The dissent further contends we have jurisdiction over Alcala’s petition for review of the BIA’s order denying his motion to reopen simply because it raises a claim of ineffective assistance of counsel.
The INA does not give this court free-floating jurisdiction to review any and all claimed constitutional defects in a removal proceeding. This court has jurisdiction under 8 U.S.C. § 1252(a)(1)(D) over petitions for review which raise constitutional claims or questions of law
if, and only if, there is a final order of removal.
Section 1252(a)(1)(D) states:
Nothing in subparagraph (B) or (C) [limiting review over denials of discretionary relief and removal orders against aliens convicted of certain criminal offenses], or in any other provision of this chapter (other than this section) which limits or eliminates judicial review, shall be construed as precluding review of constitutional claims or questions of law raised upon a petition for review filed with an appropriate court of appeals
in accordance with this section.
(emphasis added). “This section” is § 1252(a), which limits jurisdiction to petitions for review of final orders of removal.
Lolong,
484 F.3d at 1176.
Further, the INA states:
Judicial review of all questions of law and fact, including
interpretation and application of constitutional and statutory provisions,
arising from any action taken or proceeding brought to remove an alien from the United States under this subchapter shall be available
only injudicial review of a final order under this section.
8 U.S.C. § 1252(b)(9) (emphases added).
In
Ikenokwalu-White v. Gonzales,
the United States Court of Appeals for the Eighth Circuit held it lacked jurisdiction over a petition for review of a revocation of an immediate relative petition and of a motion to reopen proceedings on the revocation, because there was no final order of removal — even though the petitioner raised a due process claim. 495 F.3d 919, 925 (8th Cir.2007). We agree with the Eighth Circuit:
[W]e do not interpret the “constitutional claims or questions of law” exception contained in the REAL ID Act to be a general grant of appellate court jurisdic
tion over all appeals involving alleged constitutional violations by the Service regardless of the nature of the underlying proceedings; the alleged constitutional violations must result in an order of removal that is otherwise directly appealable to the courts of appeals.
Id.
Thus, where there is no final order of removal, this court lacks jurisdiction even where a constitutional claim or question of law is raised.

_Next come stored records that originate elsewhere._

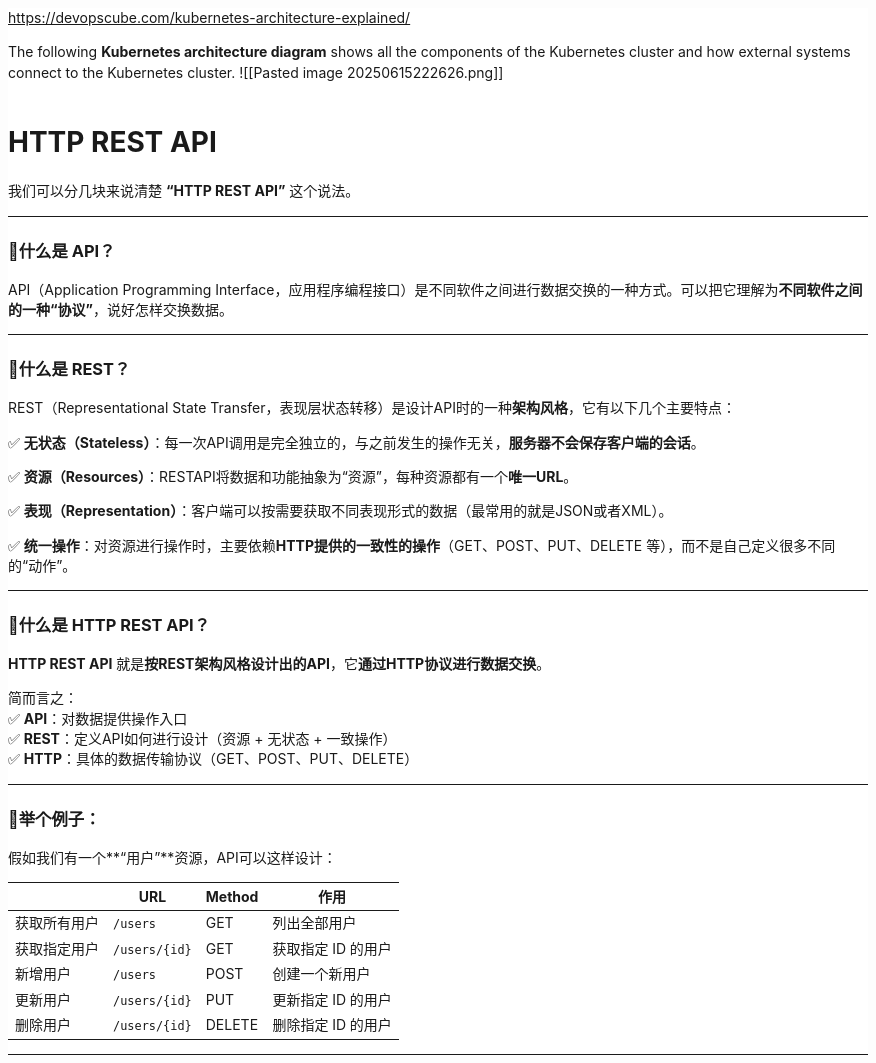 https://devopscube.com/kubernetes-architecture-explained/

The following **Kubernetes architecture diagram** shows all the components of the Kubernetes cluster and how external systems connect to the Kubernetes cluster.
![[Pasted image 20250615222626.png]]

# HTTP REST API
我们可以分几块来说清楚 **“HTTP REST API”** 这个说法。

---

### 🔹什么是 API？

API（Application Programming Interface，应用程序编程接口）是不同软件之间进行数据交换的一种方式。可以把它理解为**不同软件之间的一种“协议”**，说好怎样交换数据。

---

### 🔹什么是 REST？

REST（Representational State Transfer，表现层状态转移）是设计API时的一种**架构风格**，它有以下几个主要特点：

✅ **无状态（Stateless）**：每一次API调用是完全独立的，与之前发生的操作无关，**服务器不会保存客户端的会话**。

✅ **资源（Resources）**：RESTAPI将数据和功能抽象为“资源”，每种资源都有一个**唯一URL**。

✅ **表现（Representation）**：客户端可以按需要获取不同表现形式的数据（最常用的就是JSON或者XML）。

✅ **统一操作**：对资源进行操作时，主要依赖**HTTP提供的一致性的操作**（GET、POST、PUT、DELETE 等），而不是自己定义很多不同的“动作”。

---

### 🔹什么是 HTTP REST API？

**HTTP REST API** 就是**按REST架构风格设计出的API**，它**通过HTTP协议进行数据交换**。

简而言之：  
✅ **API**：对数据提供操作入口  
✅ **REST**：定义API如何进行设计（资源 + 无状态 + 一致操作）  
✅ **HTTP**：具体的数据传输协议（GET、POST、PUT、DELETE）

---

### 🔹举个例子：

假如我们有一个**“用户”**资源，API可以这样设计：

||URL|Method|作用|
|---|---|---|---|
|获取所有用户|`/users`|GET|列出全部用户|
|获取指定用户|`/users/{id}`|GET|获取指定 ID 的用户|
|新增用户|`/users`|POST|创建一个新用户|
|更新用户|`/users/{id}`|PUT|更新指定 ID 的用户|
|删除用户|`/users/{id}`|DELETE|删除指定 ID 的用户|

---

The dissent accuses us of donning “willful blinders” to the “facts” of Alcala’s fate and to the prior order of removal whose reinstatement is apparently inevitable.
Infra
at 1016. We plead guilty as charged. None of those “facts,” nor Alcala’s counsel’s deficient performance, can confer jurisdiction upon us. What the dissent terms a “technicality,”
infra
at 1018, is nothing less than the bedrock principle that federal courts are courts of limited jurisdiction.
See Cary v. Curtis,
44 U.S. 236, 244, 3 How. 236, 11 L.Ed. 576 (1845) (“[T]he judicial power of the United States ... [depends] entirely upon the action of Congress, who possess the sole power of creating the tribunals (inferior to the Supreme Court) for the exercise of the judicial power, and of investing them with jurisdiction either limited, concurrent, or exclusive, and of withholding jurisdiction from them in the exact degrees and character which to Congress may seem proper for the public good. To deny this position would be to elevate the judicial over the legislative branch of the government. ...”). As an inferior court, we are not free to expand our jurisdiction to review a decision Congress has placed outside our purview, no matter how incoherent individual judges find Congress’s scheme to be and no matter how unsatisfying the Limbo-like circumstances in which an individual petitioner finds himself.

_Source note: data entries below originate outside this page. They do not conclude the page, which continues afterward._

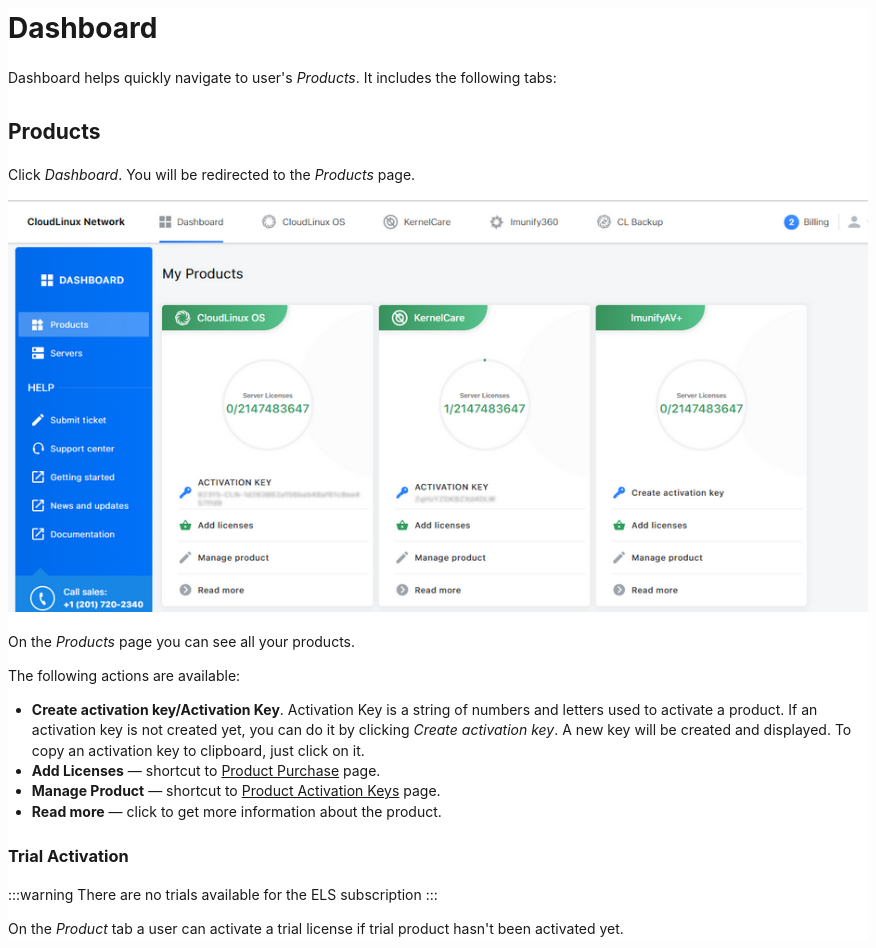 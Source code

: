 # Dashboard

Dashboard helps quickly navigate to user's _Products_. It includes the following tabs:

## Products

Click _Dashboard_. You will be redirected to the _Products_ page.

![](./images/dashboard_zoom70.png)

On the _Products_ page you can see all your products.

The following actions are available:

* **Create activation key/Activation Key**. Activation Key is a string of numbers and letters used to activate a product. If an activation key is not created yet, you can do it by clicking _Create activation key_. A new key will be created and displayed. To copy an activation key to clipboard, just click on it.
* **Add Licenses** — shortcut to [Product Purchase](/cln/purchase/#purchase) page.
* **Manage Product** — shortcut to [Product Activation Keys](/cln/dashboard/#cloudlinux-os-activation-keys) page.
* **Read more** — click to get more information about the product.


### Trial Activation

:::warning
There are no trials available for the ELS subscription
:::

On the _Product_ tab a user can activate a trial license if trial product hasn't been activated yet.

We cannot and do not reach the merits of Alcala’s claim the IJ abused his discretion when he terminated proceedings without adjudicating Alcala’s applications for relief and Alcala’s claim of ineffective assistance of counsel. As a court of appeals, our direct review of immigration proceedings is limited to review of final orders of removal. Here, there is none.
PETITIONS DISMISSED.
WARD LAW, Circuit Judge, concurring in part and dissenting in part.
I respectfully dissent from the portion of the disposition holding that we lack jurisdiction to consider Alcala’s motion to reopen. Though the majority would end its inquiry at the purported lack of a “final order of removal,” it cannot escape two facts: First, a final order of removal exists and will be reinstated upon termination of this appeal. Second, with effective assis
tance of counsel, Alcala may have succeeded in adjusting his status before the IJ. By not recognizing these facts, the majority has ensured that Alcala’s potentially meritorious ineffective assistance of counsel claim can never be heard due to a technical delay that is entirely within the government’s control and of its own creation.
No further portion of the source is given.